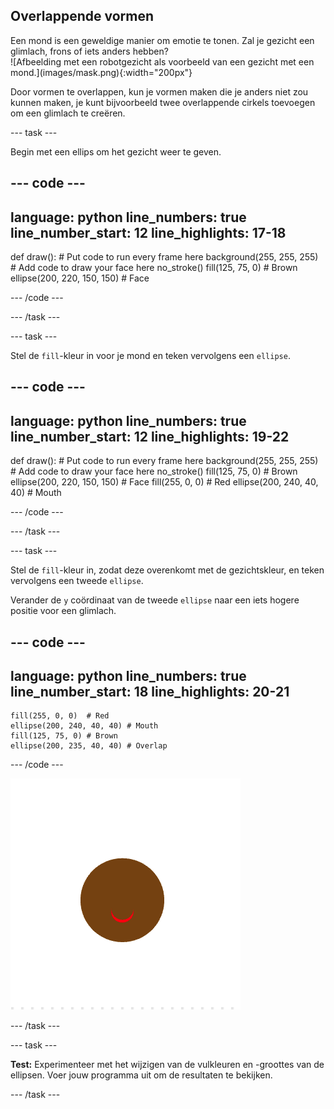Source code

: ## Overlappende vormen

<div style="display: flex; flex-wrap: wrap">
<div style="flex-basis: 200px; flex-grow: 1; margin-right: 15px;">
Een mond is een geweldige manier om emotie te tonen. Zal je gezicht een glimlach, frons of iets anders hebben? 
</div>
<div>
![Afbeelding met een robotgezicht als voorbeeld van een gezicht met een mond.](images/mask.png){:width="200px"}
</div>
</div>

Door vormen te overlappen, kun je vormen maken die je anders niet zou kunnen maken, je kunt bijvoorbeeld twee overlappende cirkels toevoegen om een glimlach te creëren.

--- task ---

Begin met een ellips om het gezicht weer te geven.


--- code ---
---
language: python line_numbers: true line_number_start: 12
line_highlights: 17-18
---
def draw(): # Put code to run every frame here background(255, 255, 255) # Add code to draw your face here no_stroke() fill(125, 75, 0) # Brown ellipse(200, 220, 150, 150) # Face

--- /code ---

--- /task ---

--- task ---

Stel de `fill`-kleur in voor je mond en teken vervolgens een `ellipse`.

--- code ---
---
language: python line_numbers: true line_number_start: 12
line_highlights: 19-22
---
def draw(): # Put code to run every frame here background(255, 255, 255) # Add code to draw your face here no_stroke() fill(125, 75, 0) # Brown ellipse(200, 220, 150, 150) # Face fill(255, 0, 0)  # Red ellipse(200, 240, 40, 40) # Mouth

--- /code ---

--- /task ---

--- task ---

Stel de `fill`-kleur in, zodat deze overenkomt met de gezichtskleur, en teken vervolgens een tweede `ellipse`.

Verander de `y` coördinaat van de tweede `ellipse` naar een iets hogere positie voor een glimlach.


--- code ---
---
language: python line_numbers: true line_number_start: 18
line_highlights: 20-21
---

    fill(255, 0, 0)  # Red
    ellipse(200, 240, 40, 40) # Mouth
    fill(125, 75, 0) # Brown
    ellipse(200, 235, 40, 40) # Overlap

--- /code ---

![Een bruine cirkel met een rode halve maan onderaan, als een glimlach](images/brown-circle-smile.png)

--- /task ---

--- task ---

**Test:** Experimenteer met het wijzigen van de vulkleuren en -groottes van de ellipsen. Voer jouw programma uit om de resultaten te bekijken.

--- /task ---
--
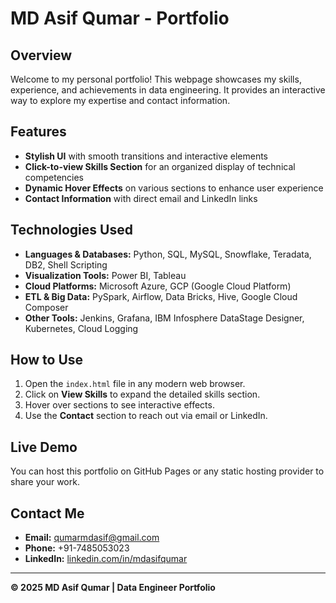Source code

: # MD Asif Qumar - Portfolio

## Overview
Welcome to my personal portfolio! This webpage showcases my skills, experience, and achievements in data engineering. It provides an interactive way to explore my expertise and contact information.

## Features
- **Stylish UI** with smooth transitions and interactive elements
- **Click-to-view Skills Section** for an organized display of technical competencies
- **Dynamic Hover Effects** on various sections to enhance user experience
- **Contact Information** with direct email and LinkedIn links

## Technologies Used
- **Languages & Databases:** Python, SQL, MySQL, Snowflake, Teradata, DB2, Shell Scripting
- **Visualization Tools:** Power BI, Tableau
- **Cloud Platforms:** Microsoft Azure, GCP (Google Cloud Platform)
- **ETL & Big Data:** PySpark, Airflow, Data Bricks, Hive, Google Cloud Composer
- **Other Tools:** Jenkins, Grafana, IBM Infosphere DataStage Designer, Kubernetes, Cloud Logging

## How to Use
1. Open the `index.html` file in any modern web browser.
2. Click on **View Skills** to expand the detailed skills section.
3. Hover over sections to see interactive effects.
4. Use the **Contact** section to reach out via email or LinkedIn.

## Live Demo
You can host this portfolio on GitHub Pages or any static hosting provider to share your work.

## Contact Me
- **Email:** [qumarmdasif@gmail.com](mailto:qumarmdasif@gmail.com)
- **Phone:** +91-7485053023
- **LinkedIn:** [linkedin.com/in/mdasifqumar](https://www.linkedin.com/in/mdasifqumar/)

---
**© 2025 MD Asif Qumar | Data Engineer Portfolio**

• [Your instructions]: Going through the entries, return every line holding the word "experience".

• [Your response]:
Welcome to my personal portfolio! This webpage showcases my skills, experience, and achievements in data engineering. It provides an interactive way to explore my expertise and contact information.
- **Dynamic Hover Effects** on various sections to enhance user experience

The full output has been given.